### TASK DETAILS:
Lines that include the string "擦炮是真的好玩" are the ones to copy from the entries below.

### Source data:

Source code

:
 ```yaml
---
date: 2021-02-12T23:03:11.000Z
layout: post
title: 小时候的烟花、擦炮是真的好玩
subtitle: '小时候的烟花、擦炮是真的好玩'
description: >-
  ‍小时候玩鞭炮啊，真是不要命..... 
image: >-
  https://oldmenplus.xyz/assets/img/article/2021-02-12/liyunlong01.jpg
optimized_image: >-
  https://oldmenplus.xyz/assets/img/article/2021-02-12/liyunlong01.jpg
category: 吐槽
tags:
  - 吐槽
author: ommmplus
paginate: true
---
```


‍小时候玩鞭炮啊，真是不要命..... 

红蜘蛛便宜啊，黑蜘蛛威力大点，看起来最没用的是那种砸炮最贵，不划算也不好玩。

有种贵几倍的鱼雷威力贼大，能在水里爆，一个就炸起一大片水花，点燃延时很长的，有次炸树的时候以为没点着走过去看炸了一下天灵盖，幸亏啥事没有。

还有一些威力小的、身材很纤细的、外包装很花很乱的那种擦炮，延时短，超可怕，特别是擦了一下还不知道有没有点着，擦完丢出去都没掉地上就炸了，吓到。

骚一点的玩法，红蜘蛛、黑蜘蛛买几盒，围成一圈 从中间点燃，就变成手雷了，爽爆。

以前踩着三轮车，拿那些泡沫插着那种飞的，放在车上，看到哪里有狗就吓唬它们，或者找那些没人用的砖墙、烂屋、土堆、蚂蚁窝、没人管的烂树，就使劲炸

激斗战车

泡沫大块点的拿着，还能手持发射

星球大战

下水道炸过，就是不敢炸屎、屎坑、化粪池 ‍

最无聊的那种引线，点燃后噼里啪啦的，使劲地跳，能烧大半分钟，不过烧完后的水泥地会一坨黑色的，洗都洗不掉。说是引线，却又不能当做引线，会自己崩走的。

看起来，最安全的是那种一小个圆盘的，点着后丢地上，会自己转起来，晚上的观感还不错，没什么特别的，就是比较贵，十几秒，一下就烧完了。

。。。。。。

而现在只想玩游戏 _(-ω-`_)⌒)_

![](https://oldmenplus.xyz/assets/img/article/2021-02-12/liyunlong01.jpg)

--

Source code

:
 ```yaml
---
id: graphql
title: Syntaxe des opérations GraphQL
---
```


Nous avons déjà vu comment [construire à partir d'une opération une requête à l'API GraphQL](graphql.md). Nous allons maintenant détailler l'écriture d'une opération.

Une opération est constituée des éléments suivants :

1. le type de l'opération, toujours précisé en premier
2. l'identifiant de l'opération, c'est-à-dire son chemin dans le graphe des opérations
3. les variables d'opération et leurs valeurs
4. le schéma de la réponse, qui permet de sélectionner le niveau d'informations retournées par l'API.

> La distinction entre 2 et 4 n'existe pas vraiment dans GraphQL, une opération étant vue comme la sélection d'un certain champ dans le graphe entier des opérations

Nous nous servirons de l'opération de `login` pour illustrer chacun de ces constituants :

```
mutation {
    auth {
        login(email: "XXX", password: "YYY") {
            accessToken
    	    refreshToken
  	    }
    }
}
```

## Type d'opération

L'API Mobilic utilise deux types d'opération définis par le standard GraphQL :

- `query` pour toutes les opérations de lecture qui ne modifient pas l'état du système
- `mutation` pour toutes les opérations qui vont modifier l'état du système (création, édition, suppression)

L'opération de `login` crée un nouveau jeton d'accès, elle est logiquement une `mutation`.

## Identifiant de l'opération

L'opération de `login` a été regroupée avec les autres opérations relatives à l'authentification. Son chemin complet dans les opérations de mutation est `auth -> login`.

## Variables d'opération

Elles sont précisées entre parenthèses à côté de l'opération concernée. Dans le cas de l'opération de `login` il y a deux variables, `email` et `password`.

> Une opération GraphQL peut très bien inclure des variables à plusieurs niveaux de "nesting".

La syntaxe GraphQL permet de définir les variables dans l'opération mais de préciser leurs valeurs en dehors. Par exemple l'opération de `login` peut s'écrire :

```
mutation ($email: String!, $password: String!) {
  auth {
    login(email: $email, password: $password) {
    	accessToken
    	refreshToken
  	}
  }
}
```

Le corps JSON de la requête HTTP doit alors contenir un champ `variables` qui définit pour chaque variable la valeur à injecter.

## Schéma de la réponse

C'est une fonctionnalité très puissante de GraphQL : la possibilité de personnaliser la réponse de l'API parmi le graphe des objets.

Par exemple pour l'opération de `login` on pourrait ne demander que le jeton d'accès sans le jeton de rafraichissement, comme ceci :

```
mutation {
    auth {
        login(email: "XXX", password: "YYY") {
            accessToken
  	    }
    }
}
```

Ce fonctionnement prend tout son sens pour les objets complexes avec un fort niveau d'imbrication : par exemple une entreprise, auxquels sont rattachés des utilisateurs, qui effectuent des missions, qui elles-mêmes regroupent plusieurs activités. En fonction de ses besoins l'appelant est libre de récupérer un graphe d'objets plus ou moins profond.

### ANSWER TO THE EXERCISE:
title: 小时候的烟花、擦炮是真的好玩
subtitle: '小时候的烟花、擦炮是真的好玩'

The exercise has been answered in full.